■ WORK REQUIRED
Below are some entries; set them all down exactly.
☆ ☆ ☆ ☆ ☆ ☆ ☆
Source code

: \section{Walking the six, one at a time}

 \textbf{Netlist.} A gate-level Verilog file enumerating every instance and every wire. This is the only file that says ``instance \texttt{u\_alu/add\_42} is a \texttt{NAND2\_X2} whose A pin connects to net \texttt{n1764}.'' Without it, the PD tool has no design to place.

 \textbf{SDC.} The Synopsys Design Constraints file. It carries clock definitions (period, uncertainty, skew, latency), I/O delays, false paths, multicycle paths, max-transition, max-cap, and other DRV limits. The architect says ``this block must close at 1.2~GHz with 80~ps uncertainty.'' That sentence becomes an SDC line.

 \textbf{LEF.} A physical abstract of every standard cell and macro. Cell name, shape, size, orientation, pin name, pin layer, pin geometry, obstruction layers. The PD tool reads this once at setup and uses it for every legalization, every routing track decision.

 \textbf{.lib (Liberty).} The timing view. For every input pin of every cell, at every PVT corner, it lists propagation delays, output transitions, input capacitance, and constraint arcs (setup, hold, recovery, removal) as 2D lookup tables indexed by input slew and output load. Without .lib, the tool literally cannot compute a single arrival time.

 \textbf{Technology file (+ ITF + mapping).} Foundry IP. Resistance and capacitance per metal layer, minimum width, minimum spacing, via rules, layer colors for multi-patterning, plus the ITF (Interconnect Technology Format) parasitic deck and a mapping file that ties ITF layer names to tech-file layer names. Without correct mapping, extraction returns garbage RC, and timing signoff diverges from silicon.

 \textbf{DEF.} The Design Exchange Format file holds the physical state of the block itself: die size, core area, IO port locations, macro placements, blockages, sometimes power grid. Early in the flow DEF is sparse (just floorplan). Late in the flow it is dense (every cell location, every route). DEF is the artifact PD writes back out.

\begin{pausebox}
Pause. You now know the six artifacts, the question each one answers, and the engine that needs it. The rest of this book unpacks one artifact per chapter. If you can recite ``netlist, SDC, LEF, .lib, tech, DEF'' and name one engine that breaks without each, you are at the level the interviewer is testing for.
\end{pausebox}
☆ ☆ ☆ ☆ ☆ ☆ ☆
■ TASK SOLUTION
Source code

: \section{Walking the six, one at a time}

 \textbf{Netlist.} A gate-level Verilog file enumerating every instance and every wire. This is the only file that says ``instance \texttt{u\_alu/add\_42} is a \texttt{NAND2\_X2} whose A pin connects to net \texttt{n1764}.'' Without it, the PD tool has no design to place.

 \textbf{SDC.} The Synopsys Design Constraints file. It carries clock definitions (period, uncertainty, skew, latency), I/O delays, false paths, multicycle paths, max-transition, max-cap, and other DRV limits. The architect says ``this block must close at 1.2~GHz with 80~ps uncertainty.'' That sentence becomes an SDC line.

 \textbf{LEF.} A physical abstract of every standard cell and macro. Cell name, shape, size, orientation, pin name, pin layer, pin geometry, obstruction layers. The PD tool reads this once at setup and uses it for every legalization, every routing track decision.

 \textbf{.lib (Liberty).} The timing view. For every input pin of every cell, at every PVT corner, it lists propagation delays, output transitions, input capacitance, and constraint arcs (setup, hold, recovery, removal) as 2D lookup tables indexed by input slew and output load. Without .lib, the tool literally cannot compute a single arrival time.

 \textbf{Technology file (+ ITF + mapping).} Foundry IP. Resistance and capacitance per metal layer, minimum width, minimum spacing, via rules, layer colors for multi-patterning, plus the ITF (Interconnect Technology Format) parasitic deck and a mapping file that ties ITF layer names to tech-file layer names. Without correct mapping, extraction returns garbage RC, and timing signoff diverges from silicon.

 \textbf{DEF.} The Design Exchange Format file holds the physical state of the block itself: die size, core area, IO port locations, macro placements, blockages, sometimes power grid. Early in the flow DEF is sparse (just floorplan). Late in the flow it is dense (every cell location, every route). DEF is the artifact PD writes back out.

\begin{pausebox}
Pause. You now know the six artifacts, the question each one answers, and the engine that needs it. The rest of this book unpacks one artifact per chapter. If you can recite ``netlist, SDC, LEF, .lib, tech, DEF'' and name one engine that breaks without each, you are at the level the interviewer is testing for.
\end{pausebox}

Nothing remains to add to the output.